[What you need to do]: Where the word "would" shows up in the entries below, please copy the whole line.

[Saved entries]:
------

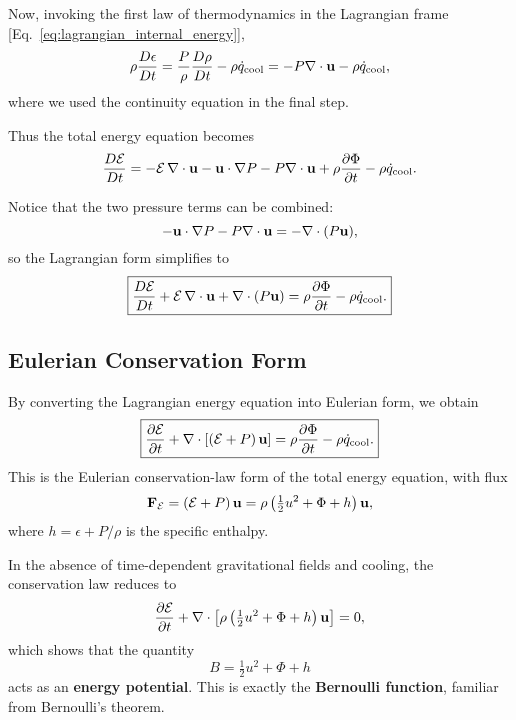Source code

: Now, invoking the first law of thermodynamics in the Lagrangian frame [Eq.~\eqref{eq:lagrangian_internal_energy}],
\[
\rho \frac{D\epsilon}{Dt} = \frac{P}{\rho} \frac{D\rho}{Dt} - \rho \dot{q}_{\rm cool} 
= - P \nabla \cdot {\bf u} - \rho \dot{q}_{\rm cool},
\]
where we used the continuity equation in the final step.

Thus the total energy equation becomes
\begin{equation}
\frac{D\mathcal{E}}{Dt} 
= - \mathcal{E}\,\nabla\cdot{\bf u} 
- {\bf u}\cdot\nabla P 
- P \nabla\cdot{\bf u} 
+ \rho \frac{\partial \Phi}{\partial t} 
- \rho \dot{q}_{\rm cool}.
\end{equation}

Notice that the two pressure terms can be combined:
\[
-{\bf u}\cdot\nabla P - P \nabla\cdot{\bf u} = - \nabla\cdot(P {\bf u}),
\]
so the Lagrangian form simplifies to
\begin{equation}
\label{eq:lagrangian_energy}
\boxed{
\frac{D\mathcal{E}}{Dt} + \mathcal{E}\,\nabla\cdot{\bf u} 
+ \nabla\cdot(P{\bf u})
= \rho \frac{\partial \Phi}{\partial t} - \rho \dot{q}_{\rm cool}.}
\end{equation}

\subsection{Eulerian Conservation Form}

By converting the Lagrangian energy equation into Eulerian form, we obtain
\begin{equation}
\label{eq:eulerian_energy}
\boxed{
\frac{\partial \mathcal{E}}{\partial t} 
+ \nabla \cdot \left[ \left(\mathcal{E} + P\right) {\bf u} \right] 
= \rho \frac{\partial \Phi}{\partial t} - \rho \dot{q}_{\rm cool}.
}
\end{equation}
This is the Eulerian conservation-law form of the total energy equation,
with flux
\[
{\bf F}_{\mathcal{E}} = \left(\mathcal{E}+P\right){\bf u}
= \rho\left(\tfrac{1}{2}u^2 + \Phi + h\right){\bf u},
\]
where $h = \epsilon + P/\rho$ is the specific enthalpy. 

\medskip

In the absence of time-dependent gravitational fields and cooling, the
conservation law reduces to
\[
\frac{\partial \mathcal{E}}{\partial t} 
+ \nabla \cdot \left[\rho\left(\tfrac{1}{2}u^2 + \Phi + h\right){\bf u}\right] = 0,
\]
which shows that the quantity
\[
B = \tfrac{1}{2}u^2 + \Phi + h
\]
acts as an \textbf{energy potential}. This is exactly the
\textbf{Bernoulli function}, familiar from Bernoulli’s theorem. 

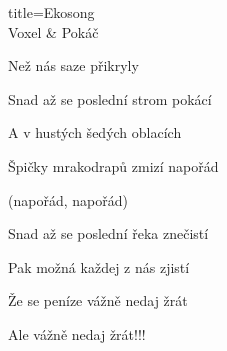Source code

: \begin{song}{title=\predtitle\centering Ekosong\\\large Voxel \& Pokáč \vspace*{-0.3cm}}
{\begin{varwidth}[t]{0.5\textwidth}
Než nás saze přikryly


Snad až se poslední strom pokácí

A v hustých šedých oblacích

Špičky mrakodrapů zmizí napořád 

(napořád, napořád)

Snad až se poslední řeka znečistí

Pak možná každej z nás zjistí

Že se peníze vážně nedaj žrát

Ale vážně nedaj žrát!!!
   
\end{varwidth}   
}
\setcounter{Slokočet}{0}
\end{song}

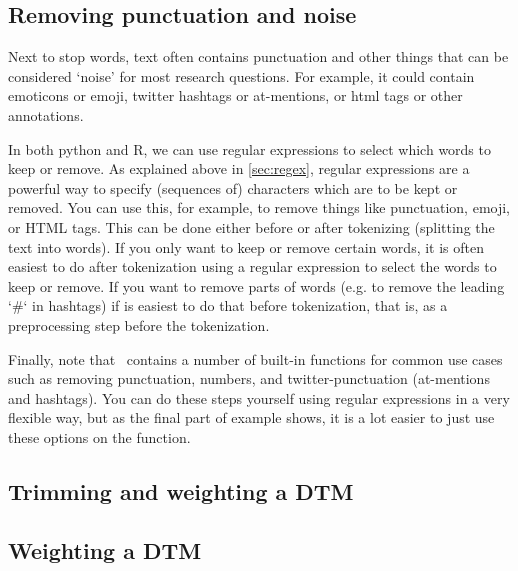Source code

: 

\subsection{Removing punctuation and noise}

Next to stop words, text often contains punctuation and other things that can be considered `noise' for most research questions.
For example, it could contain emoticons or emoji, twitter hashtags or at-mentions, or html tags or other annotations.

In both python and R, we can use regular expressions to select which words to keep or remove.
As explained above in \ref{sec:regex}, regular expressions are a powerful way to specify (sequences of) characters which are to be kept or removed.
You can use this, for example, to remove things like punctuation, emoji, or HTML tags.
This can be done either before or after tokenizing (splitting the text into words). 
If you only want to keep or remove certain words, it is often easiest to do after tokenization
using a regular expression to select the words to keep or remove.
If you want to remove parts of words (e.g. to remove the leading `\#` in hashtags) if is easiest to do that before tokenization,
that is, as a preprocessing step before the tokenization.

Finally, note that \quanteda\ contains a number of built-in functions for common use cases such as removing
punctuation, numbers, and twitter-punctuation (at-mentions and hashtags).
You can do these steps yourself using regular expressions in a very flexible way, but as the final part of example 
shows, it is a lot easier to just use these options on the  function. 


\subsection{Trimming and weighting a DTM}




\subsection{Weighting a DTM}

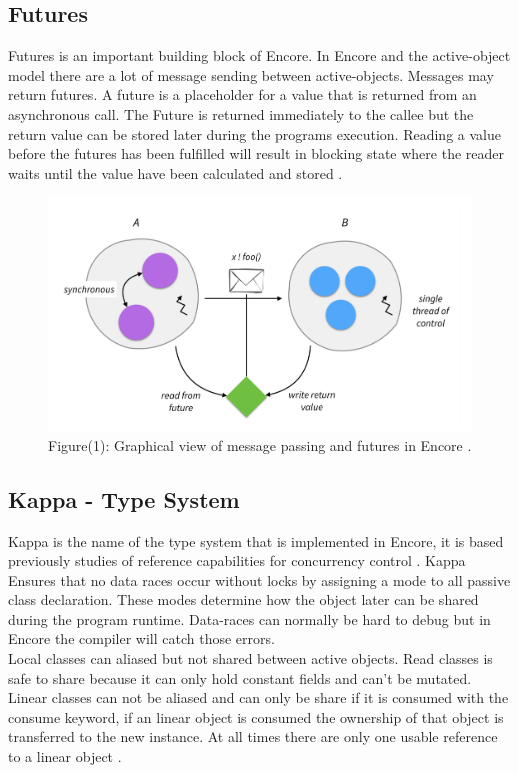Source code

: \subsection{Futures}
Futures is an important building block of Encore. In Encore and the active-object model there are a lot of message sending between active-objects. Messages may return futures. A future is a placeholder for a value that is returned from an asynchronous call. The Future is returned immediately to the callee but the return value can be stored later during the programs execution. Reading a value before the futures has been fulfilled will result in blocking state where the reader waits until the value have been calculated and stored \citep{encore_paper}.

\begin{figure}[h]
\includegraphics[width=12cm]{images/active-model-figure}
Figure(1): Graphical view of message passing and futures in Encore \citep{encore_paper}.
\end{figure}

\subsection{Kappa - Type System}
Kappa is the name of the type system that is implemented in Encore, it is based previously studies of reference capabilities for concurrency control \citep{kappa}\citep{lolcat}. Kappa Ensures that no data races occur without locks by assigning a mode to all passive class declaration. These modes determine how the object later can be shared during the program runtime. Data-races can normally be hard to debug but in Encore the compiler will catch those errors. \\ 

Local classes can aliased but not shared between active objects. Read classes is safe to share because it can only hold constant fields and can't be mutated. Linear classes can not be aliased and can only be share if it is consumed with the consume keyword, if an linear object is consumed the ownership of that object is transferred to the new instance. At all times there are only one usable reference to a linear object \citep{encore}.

------

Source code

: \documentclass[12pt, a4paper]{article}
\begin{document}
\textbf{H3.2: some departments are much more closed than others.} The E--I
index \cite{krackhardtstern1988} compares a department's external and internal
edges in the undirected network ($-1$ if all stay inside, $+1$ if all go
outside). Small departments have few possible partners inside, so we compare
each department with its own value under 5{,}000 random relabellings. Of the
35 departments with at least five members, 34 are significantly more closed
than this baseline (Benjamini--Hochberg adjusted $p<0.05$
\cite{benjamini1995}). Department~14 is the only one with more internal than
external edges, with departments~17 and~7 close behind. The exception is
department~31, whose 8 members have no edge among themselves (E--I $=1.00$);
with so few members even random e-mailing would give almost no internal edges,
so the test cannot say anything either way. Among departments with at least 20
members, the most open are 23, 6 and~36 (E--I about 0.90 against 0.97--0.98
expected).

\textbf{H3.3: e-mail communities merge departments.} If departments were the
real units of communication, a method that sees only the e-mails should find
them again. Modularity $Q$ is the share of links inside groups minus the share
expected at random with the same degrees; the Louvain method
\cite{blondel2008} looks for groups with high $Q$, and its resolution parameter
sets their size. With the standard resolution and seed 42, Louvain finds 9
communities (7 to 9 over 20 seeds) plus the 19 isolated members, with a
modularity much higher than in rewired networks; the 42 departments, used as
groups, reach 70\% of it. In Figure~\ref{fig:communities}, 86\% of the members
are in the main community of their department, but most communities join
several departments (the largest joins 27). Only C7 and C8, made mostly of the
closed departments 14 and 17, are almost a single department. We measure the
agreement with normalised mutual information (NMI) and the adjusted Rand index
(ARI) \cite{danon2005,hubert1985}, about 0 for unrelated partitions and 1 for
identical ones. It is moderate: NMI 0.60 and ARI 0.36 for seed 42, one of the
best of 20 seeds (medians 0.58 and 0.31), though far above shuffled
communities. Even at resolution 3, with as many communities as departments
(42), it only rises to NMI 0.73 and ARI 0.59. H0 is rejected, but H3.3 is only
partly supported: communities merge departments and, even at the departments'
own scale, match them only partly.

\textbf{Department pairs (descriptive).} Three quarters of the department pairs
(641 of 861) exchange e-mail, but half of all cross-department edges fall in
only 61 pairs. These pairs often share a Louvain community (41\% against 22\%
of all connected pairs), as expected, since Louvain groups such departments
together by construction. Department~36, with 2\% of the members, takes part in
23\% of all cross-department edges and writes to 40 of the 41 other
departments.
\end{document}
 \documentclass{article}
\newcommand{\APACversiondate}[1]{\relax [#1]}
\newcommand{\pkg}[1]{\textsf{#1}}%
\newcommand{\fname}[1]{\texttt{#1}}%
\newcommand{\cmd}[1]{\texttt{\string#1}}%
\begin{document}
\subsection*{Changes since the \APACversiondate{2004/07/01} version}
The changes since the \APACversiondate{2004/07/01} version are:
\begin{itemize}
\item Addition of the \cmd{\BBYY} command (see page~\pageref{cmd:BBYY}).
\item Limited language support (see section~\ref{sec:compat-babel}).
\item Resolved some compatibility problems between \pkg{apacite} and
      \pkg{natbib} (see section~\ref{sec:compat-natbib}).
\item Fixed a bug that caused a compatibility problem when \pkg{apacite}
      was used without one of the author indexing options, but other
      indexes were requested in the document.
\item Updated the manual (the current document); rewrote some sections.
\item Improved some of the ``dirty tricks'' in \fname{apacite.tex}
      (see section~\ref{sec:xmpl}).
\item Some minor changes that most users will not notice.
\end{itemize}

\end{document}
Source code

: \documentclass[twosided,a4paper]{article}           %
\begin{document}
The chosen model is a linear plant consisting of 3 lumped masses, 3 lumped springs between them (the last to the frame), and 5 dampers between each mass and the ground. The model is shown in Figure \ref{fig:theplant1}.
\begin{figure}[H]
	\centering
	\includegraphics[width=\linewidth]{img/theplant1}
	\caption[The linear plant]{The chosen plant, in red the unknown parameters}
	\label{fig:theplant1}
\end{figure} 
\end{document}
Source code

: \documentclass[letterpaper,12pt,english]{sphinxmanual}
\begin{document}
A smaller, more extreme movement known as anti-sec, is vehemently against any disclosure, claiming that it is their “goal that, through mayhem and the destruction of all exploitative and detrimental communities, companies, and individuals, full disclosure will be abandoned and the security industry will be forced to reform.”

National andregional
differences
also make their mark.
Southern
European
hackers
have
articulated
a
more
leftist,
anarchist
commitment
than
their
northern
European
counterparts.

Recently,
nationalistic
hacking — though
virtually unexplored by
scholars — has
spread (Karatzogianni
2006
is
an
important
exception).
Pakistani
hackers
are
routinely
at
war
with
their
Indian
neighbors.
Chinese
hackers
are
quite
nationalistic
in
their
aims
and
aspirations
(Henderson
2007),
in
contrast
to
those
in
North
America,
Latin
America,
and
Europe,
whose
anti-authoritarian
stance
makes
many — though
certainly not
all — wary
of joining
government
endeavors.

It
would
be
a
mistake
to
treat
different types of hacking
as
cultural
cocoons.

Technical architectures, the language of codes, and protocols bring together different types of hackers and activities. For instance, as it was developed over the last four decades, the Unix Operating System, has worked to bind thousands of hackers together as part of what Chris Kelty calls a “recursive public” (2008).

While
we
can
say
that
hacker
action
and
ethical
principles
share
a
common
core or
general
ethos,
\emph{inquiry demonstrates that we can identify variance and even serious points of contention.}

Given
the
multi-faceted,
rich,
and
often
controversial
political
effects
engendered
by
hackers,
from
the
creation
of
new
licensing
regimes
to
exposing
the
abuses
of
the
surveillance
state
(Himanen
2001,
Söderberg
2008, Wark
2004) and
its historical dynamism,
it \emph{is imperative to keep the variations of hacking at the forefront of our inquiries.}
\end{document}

------

[Written solution]:
with so few members even random e-mailing would give almost no internal edges,
would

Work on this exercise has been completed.